Yapım hatası büyük bir fırsata dönüştürülerek zaman içinde katedralin çan kulesi ünlenmiş, katedral ve vaftizhane kulenin şöhretinin gölgesinde kalmış. Ancak, gri beyaz yatık mermerler kullanılarak romanesk tarzda yapılan ve üzerinde Arap mimarisine ait süsler ve mozaikler bulunan katedralin dış cephesi oldukça görkemli. Müzesi ile birlikte içi de (Hz. İsa mozaiği, işlemeli vaiz kürsüsü vb.) dışı gibi etkileyici olan ve pek çok katedralin yapımında örnek alınan katedral (1063-1090) mimari ve sanatsal açıdan kuleden daha fazla ilgiyi hak ediyor.

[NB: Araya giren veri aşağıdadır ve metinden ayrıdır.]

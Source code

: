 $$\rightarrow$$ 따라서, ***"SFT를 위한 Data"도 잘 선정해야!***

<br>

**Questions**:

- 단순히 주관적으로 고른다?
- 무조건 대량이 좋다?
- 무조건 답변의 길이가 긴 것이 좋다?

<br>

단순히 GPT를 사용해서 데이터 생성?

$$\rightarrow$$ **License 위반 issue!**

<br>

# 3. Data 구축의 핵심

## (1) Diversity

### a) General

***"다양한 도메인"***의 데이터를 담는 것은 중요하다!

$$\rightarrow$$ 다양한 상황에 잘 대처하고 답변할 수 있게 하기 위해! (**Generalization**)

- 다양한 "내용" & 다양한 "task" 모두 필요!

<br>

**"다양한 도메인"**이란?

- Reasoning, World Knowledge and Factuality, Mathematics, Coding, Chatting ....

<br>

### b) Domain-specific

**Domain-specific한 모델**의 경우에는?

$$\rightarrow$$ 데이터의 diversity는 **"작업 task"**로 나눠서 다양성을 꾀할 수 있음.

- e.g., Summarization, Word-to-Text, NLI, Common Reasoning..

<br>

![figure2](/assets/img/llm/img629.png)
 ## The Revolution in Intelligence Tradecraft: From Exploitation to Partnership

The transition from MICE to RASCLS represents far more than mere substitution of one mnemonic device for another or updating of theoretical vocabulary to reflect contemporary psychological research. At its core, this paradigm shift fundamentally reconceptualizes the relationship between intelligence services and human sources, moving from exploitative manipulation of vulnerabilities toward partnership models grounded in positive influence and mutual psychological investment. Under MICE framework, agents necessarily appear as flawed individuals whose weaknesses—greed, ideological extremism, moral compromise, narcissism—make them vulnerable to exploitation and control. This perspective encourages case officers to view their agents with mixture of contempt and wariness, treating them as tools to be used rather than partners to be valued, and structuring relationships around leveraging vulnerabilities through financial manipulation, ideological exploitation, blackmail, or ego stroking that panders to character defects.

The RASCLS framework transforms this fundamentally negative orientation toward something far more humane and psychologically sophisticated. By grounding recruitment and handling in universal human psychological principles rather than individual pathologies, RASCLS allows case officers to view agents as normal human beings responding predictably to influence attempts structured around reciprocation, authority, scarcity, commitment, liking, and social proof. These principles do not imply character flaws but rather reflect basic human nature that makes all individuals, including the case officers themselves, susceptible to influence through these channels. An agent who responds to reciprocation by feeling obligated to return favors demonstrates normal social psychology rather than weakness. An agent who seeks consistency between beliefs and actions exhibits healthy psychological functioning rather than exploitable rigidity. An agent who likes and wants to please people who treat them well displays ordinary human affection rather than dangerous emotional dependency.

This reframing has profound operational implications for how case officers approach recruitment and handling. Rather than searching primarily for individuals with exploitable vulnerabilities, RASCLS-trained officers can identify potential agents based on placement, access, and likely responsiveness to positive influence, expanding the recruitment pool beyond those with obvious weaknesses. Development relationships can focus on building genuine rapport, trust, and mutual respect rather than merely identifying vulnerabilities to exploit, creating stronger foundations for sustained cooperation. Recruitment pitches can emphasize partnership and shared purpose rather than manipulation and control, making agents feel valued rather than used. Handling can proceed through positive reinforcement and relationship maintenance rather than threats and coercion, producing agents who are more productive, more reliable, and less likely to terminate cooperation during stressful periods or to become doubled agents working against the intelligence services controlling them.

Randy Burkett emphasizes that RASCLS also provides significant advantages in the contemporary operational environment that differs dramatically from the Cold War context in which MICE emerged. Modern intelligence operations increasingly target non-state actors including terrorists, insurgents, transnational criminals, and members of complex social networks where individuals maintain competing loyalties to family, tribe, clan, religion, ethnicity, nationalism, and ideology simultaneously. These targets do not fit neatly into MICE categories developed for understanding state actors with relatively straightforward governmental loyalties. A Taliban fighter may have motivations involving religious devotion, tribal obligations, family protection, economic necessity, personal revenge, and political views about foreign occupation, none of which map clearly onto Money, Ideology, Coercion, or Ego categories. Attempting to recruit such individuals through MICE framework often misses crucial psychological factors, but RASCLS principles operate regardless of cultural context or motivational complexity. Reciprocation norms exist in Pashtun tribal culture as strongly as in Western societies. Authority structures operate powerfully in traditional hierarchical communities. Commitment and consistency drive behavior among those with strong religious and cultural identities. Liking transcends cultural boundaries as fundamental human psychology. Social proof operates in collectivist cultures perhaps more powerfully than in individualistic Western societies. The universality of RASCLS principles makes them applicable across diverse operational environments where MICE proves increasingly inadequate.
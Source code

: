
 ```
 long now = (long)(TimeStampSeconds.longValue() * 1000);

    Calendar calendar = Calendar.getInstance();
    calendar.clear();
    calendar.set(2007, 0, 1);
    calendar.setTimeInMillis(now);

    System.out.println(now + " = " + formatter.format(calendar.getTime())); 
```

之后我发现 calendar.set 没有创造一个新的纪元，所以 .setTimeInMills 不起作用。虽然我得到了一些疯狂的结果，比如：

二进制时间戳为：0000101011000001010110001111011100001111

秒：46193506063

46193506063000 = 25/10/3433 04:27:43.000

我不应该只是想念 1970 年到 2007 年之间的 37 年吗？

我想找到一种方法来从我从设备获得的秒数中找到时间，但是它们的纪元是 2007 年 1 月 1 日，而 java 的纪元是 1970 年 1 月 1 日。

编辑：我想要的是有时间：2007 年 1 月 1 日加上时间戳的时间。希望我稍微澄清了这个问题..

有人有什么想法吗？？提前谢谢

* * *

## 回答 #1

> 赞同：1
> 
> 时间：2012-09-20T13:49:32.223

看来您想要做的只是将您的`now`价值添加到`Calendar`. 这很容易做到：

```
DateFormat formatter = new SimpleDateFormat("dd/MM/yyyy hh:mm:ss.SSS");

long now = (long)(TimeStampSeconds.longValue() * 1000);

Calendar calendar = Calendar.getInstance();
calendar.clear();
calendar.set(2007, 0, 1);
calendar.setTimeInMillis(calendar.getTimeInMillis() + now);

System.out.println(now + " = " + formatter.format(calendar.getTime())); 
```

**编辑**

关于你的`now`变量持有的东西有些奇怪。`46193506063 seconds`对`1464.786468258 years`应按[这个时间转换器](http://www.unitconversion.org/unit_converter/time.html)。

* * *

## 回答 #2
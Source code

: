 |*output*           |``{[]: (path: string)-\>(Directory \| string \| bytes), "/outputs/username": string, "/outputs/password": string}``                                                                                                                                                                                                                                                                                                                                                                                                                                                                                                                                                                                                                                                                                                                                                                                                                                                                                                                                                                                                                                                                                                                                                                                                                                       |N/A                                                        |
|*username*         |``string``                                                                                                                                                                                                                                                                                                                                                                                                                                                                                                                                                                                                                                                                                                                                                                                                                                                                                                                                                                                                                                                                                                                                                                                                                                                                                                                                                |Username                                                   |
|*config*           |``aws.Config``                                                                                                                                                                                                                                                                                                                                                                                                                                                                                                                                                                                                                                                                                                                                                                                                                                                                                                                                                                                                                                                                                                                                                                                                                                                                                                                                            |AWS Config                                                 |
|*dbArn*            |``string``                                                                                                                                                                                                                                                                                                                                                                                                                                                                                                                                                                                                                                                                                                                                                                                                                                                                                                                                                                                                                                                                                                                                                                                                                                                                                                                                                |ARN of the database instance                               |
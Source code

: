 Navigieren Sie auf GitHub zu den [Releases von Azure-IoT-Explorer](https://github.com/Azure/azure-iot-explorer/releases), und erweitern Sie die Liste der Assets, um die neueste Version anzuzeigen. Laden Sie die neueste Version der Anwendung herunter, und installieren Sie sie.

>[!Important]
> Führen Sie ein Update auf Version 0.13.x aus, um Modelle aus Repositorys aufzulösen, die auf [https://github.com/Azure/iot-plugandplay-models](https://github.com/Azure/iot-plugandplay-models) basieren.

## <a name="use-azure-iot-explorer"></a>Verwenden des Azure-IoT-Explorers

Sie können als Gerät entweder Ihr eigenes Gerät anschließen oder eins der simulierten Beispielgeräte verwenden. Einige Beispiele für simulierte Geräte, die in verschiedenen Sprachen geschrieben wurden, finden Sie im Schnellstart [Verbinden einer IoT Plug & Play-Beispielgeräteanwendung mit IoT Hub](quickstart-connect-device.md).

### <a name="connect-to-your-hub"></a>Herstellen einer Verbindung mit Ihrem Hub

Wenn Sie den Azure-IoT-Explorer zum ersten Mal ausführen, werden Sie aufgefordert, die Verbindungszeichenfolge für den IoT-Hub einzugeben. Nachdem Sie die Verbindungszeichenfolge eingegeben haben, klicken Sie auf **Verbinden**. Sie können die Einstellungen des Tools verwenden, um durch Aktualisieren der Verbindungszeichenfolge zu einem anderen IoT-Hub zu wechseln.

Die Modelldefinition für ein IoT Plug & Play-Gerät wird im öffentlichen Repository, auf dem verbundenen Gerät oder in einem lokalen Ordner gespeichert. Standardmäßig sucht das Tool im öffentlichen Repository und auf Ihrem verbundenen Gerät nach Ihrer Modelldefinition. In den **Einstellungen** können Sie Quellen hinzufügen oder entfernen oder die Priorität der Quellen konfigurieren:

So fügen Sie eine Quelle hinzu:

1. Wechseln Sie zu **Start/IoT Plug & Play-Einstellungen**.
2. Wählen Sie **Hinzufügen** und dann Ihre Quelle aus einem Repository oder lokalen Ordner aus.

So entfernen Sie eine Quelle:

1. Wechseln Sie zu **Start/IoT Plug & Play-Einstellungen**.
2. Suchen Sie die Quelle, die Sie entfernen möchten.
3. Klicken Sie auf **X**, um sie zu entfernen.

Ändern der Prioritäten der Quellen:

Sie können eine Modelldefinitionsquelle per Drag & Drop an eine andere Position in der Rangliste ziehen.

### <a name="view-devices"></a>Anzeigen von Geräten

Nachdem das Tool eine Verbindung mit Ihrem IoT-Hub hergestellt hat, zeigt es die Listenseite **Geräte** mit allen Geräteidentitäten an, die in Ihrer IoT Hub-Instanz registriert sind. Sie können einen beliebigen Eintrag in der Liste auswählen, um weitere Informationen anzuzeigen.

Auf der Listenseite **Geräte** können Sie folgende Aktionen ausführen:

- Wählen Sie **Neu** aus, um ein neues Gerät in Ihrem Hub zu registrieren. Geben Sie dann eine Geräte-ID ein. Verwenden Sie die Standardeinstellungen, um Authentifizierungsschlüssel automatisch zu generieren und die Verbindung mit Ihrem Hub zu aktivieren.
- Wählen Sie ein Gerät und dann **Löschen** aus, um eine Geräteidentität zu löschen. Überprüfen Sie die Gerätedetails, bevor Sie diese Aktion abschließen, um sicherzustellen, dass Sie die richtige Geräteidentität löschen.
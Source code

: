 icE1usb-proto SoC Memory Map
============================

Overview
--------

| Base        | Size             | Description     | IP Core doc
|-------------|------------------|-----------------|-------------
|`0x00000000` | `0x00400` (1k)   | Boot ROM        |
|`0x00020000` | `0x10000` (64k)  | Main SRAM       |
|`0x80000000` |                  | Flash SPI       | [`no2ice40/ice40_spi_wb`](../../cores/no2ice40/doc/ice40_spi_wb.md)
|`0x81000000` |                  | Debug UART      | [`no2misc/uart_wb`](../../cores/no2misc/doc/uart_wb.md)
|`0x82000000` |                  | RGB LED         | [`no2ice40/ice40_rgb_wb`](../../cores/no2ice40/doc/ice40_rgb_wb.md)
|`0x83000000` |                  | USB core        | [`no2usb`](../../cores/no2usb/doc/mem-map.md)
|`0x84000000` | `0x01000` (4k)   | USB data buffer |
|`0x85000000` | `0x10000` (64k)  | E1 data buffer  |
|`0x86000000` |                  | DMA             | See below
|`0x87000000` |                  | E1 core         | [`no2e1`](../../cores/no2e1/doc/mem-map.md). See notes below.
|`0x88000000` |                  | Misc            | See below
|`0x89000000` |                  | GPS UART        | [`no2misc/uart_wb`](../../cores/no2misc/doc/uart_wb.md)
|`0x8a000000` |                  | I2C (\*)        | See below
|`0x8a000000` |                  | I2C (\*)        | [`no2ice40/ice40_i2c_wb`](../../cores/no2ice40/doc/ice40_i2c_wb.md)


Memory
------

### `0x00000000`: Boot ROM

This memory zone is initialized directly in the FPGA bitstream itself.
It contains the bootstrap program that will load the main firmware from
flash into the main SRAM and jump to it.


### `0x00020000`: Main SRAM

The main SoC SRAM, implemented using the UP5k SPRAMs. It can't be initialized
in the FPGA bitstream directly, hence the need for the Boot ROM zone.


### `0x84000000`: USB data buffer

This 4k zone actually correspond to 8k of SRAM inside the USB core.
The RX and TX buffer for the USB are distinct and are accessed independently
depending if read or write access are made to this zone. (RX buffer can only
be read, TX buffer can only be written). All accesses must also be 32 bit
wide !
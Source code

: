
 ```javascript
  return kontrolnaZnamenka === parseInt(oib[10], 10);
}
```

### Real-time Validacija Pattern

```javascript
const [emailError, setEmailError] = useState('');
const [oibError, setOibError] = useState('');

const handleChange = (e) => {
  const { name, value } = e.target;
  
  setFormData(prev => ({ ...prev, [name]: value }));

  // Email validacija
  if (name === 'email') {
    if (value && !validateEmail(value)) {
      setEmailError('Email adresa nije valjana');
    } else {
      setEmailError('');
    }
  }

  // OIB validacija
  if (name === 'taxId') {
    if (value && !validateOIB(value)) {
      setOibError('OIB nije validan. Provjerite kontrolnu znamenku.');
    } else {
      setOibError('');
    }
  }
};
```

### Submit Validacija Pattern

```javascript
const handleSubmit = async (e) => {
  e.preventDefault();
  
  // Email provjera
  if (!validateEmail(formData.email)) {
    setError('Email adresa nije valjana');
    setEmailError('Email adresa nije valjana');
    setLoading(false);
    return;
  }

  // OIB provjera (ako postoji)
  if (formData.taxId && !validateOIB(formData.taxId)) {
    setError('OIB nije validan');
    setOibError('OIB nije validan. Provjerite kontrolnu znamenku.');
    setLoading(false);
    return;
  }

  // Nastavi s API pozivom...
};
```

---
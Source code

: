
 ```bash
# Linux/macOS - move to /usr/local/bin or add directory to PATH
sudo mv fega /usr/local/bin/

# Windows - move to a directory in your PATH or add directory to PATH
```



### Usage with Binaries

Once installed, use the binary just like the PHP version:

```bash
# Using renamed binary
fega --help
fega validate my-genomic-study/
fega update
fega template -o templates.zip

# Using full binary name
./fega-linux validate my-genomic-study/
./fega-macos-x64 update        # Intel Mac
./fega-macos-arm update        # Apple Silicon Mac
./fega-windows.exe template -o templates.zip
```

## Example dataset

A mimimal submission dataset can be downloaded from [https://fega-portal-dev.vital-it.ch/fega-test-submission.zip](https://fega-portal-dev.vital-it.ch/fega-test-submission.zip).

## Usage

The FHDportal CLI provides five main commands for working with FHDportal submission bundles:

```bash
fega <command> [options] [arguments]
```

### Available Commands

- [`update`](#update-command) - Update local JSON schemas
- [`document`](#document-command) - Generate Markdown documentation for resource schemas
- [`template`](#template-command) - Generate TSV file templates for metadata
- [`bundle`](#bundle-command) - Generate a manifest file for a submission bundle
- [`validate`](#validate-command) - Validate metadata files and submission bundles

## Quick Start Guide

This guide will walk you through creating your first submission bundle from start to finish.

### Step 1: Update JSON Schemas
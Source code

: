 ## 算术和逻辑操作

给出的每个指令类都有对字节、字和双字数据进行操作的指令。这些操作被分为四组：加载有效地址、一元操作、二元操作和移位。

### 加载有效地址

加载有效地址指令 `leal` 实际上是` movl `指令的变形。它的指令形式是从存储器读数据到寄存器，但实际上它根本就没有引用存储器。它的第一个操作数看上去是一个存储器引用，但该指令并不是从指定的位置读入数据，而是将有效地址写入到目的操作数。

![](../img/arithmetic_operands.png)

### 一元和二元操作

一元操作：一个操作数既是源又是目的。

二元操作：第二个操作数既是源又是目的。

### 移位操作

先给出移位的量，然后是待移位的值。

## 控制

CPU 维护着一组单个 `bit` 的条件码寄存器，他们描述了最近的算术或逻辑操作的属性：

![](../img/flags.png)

Dönüş yolunda şehir hareketlenmeye başlamıştı. Pisa kasaba havasında ama kendi içinde bütünlüğü olan sevimli bir şehir izlenimi verdi Sadece kule ziyaretine geldiğimiz şehrin daracık sokaklarında aylak aylak dolaşmak ve meydana bakan bir kafesinde oturup çevreyi izlemekten de eminim çok keyif alırdım. Bunun için en az yarım gün ayrılmalı. Yol üzerindeki dükkanlarda baktığımız hediyelik eşya fiyatları oldukça yüksekti. Pisa hatırası magnet, vb. şeyleri Roma’da Termini bölgesinden daha ucuza alabilmek mümkün.

Modern bilimin doğmasına büyük katkı sağlamış, yaşamı eserlere konu olmuş, ünlü bilim adamı Galileo Galilei’nin şehrinde çok kısa da olsa bulunmak, aynı havayı solumak, ruhumuza iyi geldi.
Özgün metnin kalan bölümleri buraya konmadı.